Use this file to discover all available pages before exploring further.

Skills package agent behaviours as portable, auditable units: a TOML manifest that declares metadata and a SKILL.md file that contains the instructions injected into the agent’s system context. No Rust compilation is required — skills extend agent behaviour entirely through configuration and prompt engineering.

What a skill contains

A skill directory contains at minimum two files: 
my-skill/
├── skill.toml    # manifest: name, version, description, author, tags
└── SKILL.md      # instruction content injected into the agent's context
The manifest declares identity and metadata. The SKILL.md file is what the agent actually reads — write it as a set of instructions, references, or workflow steps the agent should follow when the skill is active.

Managing skills

zeroclaw skills list            # list installed skills
zeroclaw skills install <path>  # install a skill from a local directory or archive
zeroclaw skills remove <name>   # uninstall a skill by name
zeroclaw skills audit <path>    # run the security audit gate without installing
zeroclaw skills audit runs the same checks as install but exits without writing anything.

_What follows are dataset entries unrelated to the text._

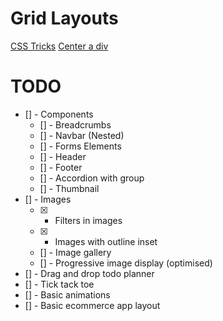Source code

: # Grid Layouts

[CSS Tricks](https://css-tricks.com/snippets/css/complete-guide-grid/)
[Center a div](https://www.sitepoint.com/css-grid-center-element/)

# TODO

- [] - Components
  - [] - Breadcrumbs
  - [] - Navbar (Nested)
  - [] - Forms Elements
  - [] - Header
  - [] - Footer
  - [] - Accordion with group
  - [] - Thumbnail
- [] - Images
  - [x] - Filters in images
  - [x] - Images with outline inset
  - [] - Image gallery
  - [] - Progressive image display (optimised)
- [] - Drag and drop todo planner
- [] - Tick tack toe
- [] - Basic animations
- [] - Basic ecommerce app layout
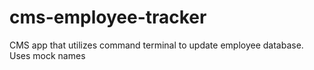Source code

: # cms-employee-tracker
CMS app that utilizes command terminal to update employee database. Uses mock names
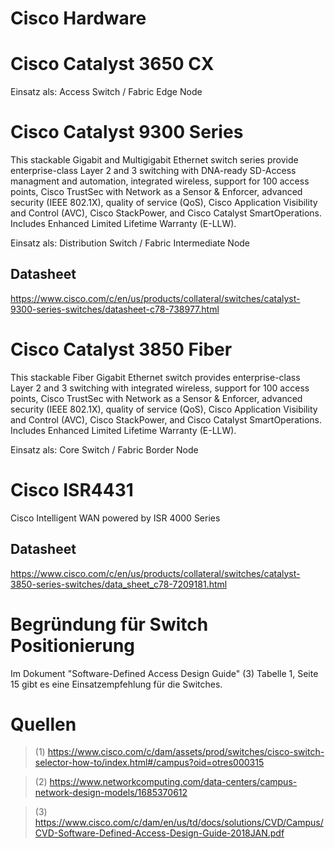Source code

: # Cisco Hardware

# Cisco Catalyst 3650 CX

Einsatz als: Access Switch / Fabric Edge Node

# Cisco Catalyst 9300 Series

This stackable Gigabit and Multigigabit Ethernet switch series provide enterprise-class Layer 2 and 3 switching with DNA-ready SD-Access managment and automation, integrated wireless, support for 100 access points, Cisco TrustSec with Network as a Sensor & Enforcer, advanced security (IEEE 802.1X), quality of service (QoS), Cisco Application Visibility and Control (AVC), Cisco StackPower, and Cisco Catalyst SmartOperations. Includes Enhanced Limited Lifetime Warranty (E-LLW).

Einsatz als: Distribution Switch / Fabric Intermediate Node

## Datasheet
https://www.cisco.com/c/en/us/products/collateral/switches/catalyst-9300-series-switches/datasheet-c78-738977.html

# Cisco Catalyst 3850 Fiber

This stackable Fiber Gigabit Ethernet switch provides enterprise-class Layer 2 and 3 switching with integrated wireless, support for 100 access points, Cisco TrustSec with Network as a Sensor & Enforcer, advanced security (IEEE 802.1X), quality of service (QoS), Cisco Application Visibility and Control (AVC), Cisco StackPower, and Cisco Catalyst SmartOperations. Includes Enhanced Limited Lifetime Warranty (E-LLW).

Einsatz als: Core Switch / Fabric Border Node

# Cisco ISR4431
Cisco Intelligent WAN powered by ISR 4000 Series


## Datasheet
https://www.cisco.com/c/en/us/products/collateral/switches/catalyst-3850-series-switches/data_sheet_c78-7209181.html


# Begründung für Switch Positionierung
Im Dokument "Software-Defined Access Design Guide" (3) Tabelle 1, Seite 15 gibt es eine Einsatzempfehlung für die Switches. 


# Quellen
> (1) https://www.cisco.com/c/dam/assets/prod/switches/cisco-switch-selector-how-to/index.html#/campus?oid=otres000315

> (2) https://www.networkcomputing.com/data-centers/campus-network-design-models/1685370612

> (3) https://www.cisco.com/c/dam/en/us/td/docs/solutions/CVD/Campus/CVD-Software-Defined-Access-Design-Guide-2018JAN.pdf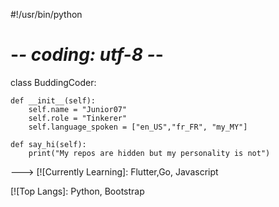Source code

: #!/usr/bin/python
# -*- coding: utf-8 -*-


class BuddingCoder:

    def __init__(self):
        self.name = "Junior07"
        self.role = "Tinkerer"
        self.language_spoken = ["en_US","fr_FR", "my_MY"]

    def say_hi(self):
        print("My repos are hidden but my personality is not")

--->
[![Currently Learning]: Flutter,Go, Javascript

[![Top Langs]: Python, Bootstrap
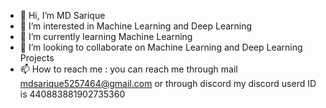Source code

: - 👋 Hi, I’m MD Sarique
- 👀 I’m interested in Machine Learning and Deep Learning
- 🌱 I’m currently learning Machine Learning
- 💞️ I’m looking to collaborate on Machine Learning and Deep Learning Projects 
- 📫 How to reach me : you can reach me through mail mdsarique5257464@gmail.com or through discord my discord userd ID is 440883881902735360


<!---
CuriousLearner2024/CuriousLearner2024 is a ✨ special ✨ repository because its `README.md` (this file) appears on your GitHub profile.
You can click the Preview link to take a look at your changes.
--->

Use it to inspect a skill before committing to installation.

Security audit gate

Every skill passes through an automated audit before installation. The gate blocks skills that contain:
  • Symlinks — symlinks inside a skill archive could escape the skill directory and read arbitrary files
  • Script-like files — executable scripts (*.sh, *.py, *.js, etc.) are not permitted inside skill packages
  • Shell payloadsSKILL.md and manifest files are scanned for embedded shell command patterns
The audit gate is a first line of defence, not a sandbox. Review skill content manually before installing skills from untrusted sources, especially on agents with high autonomy levels or broad tool access.

Open skills

By default ZeroClaw only loads skills from paths you explicitly configure. Open skills enables loading from the community skills registry without per-skill path configuration.

Enable via config

[skills]
open_skills_enabled = true

Enable via environment variable

export ZEROCLAW_OPEN_SKILLS_ENABLED=true
zeroclaw agent
Open skills increases the attack surface. Enable only when you trust the skills registry and have reviewed the audit gate output for each skill in use.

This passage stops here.